Im Sommer 1987 wurde aus der Debatte um 14 Chilenen, die in ihrer Heimat als Regimegegner angeklagt sind und mit der Todesstrafe rechnen, ein wochenlanger Streit in den Reihen der bundesdeutschen Christdemokraten. Auf einmal ging es um die ideologische Ausrichtung der größten Bonner Koalitionspartei.

Wie im Kriegsbild ist der Anlaß von der Konfliktursache zu unterscheiden. Geißler und sein Stab warnen, gestützt auf intensive Wahlanalysen, vor der Auszehrung des Unionsanhangs, vor dem Schwund in bestimmten Wählerschichten und vor dem Verfehlen vieler in die Zukunft weisender Problemstellungen.

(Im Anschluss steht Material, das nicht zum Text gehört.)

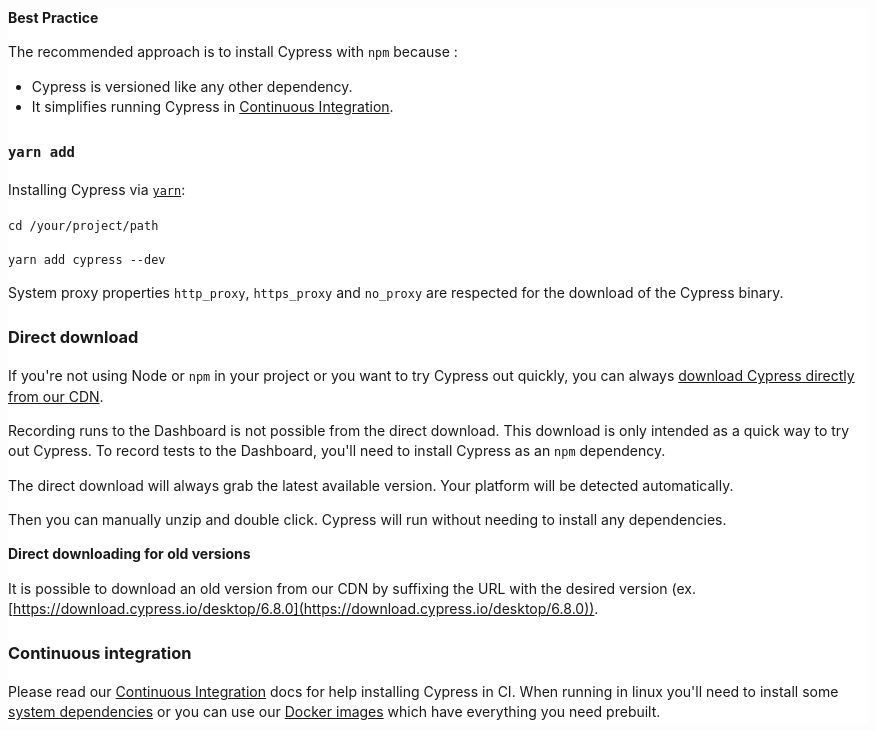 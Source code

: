 <strong class="alert-header">Best Practice</strong>

The recommended approach is to install Cypress with `npm` because :

- Cypress is versioned like any other dependency.
- It simplifies running Cypress in
  [Continuous Integration](/guides/continuous-integration/introduction).

</Alert>

### <Icon name="terminal"></Icon> `yarn add`

Installing Cypress via [`yarn`](https://yarnpkg.com):

```shell
cd /your/project/path
```

```shell
yarn add cypress --dev
```

System proxy properties `http_proxy`, `https_proxy` and `no_proxy` are respected
for the download of the Cypress binary.

### <Icon name="download"></Icon> Direct download

If you're not using Node or `npm` in your project or you want to try Cypress out
quickly, you can always
[download Cypress directly from our CDN](https://download.cypress.io/desktop).

<Alert type="warning">

Recording runs to the Dashboard is not possible from the direct download. This
download is only intended as a quick way to try out Cypress. To record tests to
the Dashboard, you'll need to install Cypress as an `npm` dependency.

</Alert>

The direct download will always grab the latest available version. Your platform
will be detected automatically.

Then you can manually unzip and double click. Cypress will run without needing
to install any dependencies.

<DocsVideo src="/img/snippets/installing-global.mp4"></DocsVideo>

<Alert type="info">

<strong class="alert-header">Direct downloading for old versions</strong>

It is possible to download an old version from our CDN by suffixing the URL with
the desired version (ex.
[https://download.cypress.io/desktop/6.8.0](https://download.cypress.io/desktop/6.8.0)).

</Alert>

### <Icon name="sync-alt"></Icon> Continuous integration

Please read our
[Continuous Integration](/guides/continuous-integration/introduction) docs for
help installing Cypress in CI. When running in linux you'll need to install some
[system dependencies](/guides/continuous-integration/introduction#Dependencies)
or you can use our [Docker images](/examples/examples/docker) which have
everything you need prebuilt.
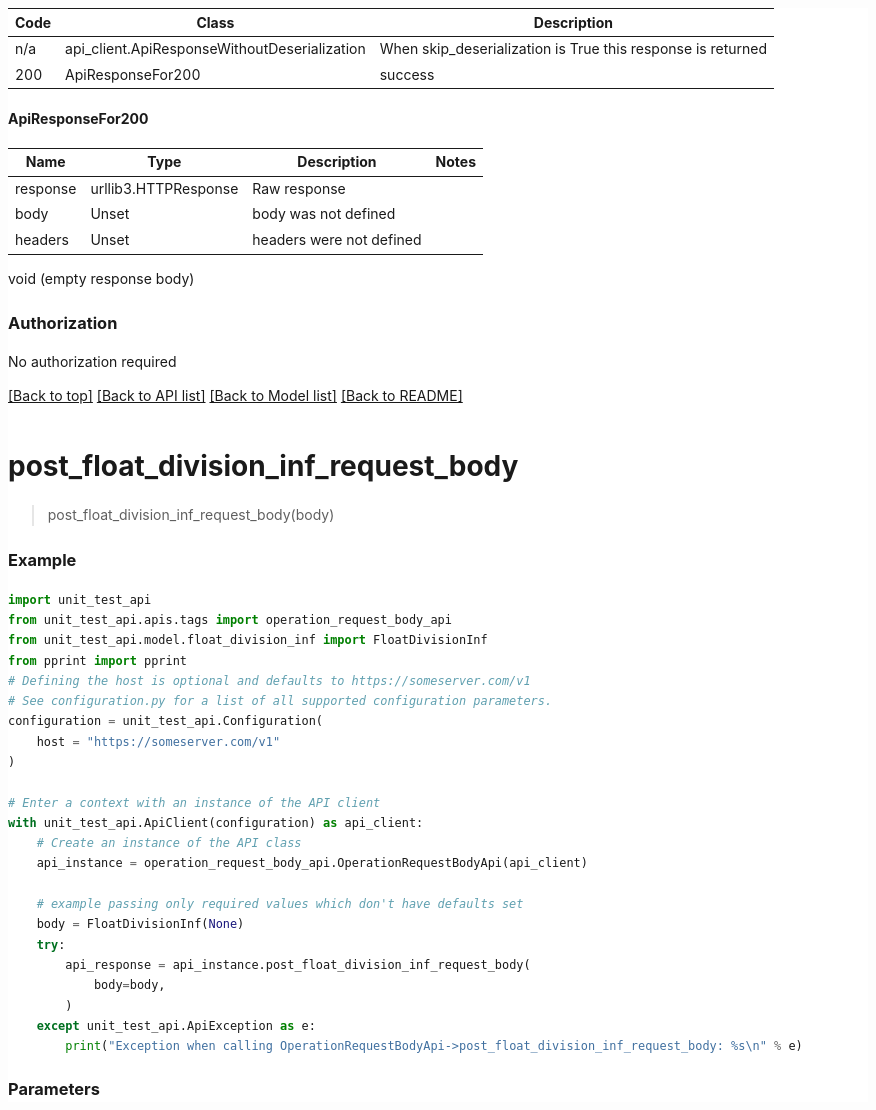 Code | Class | Description
------------- | ------------- | -------------
n/a | api_client.ApiResponseWithoutDeserialization | When skip_deserialization is True this response is returned
200 | ApiResponseFor200 | success

#### ApiResponseFor200
Name | Type | Description  | Notes
------------- | ------------- | ------------- | -------------
response | urllib3.HTTPResponse | Raw response |
body | Unset | body was not defined |
headers | Unset | headers were not defined |


void (empty response body)

### Authorization

No authorization required

[[Back to top]](#__pageTop) [[Back to API list]](../../../README.md#documentation-for-api-endpoints) [[Back to Model list]](../../../README.md#documentation-for-models) [[Back to README]](../../../README.md)

# **post_float_division_inf_request_body**
<a name="post_float_division_inf_request_body"></a>
> post_float_division_inf_request_body(body)



### Example

```python
import unit_test_api
from unit_test_api.apis.tags import operation_request_body_api
from unit_test_api.model.float_division_inf import FloatDivisionInf
from pprint import pprint
# Defining the host is optional and defaults to https://someserver.com/v1
# See configuration.py for a list of all supported configuration parameters.
configuration = unit_test_api.Configuration(
    host = "https://someserver.com/v1"
)

# Enter a context with an instance of the API client
with unit_test_api.ApiClient(configuration) as api_client:
    # Create an instance of the API class
    api_instance = operation_request_body_api.OperationRequestBodyApi(api_client)

    # example passing only required values which don't have defaults set
    body = FloatDivisionInf(None)
    try:
        api_response = api_instance.post_float_division_inf_request_body(
            body=body,
        )
    except unit_test_api.ApiException as e:
        print("Exception when calling OperationRequestBodyApi->post_float_division_inf_request_body: %s\n" % e)
```
### Parameters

War die Fürsprache des CDU-Arbeitsministers Norbert Blüm für 14 chilenische Linksextreme ein Indiz dafür, daß die CDU „gefährliche Maßstäbe” setzen will? Binnen weniger Tage war in Bonn der Anlaß - erwiesene Folter politischer Gefangener in Chile - fast vergessen, es wogte der „Richtungsstreit”.

Die Untersuchungen, die Geißler bewegen, liefern ganz eindeutige Hinweise auf Zusammenhänge zwischen Wertewandel, neuen Lebensstilen und Wahlentscheidungen, wenn auch mit regional unterschiedlichen Akzenten. Der Generalsekretär redete aber keineswegs dem jetzt von der CSU apostrophierten „Linksruck” das Wort, im Gegenteil.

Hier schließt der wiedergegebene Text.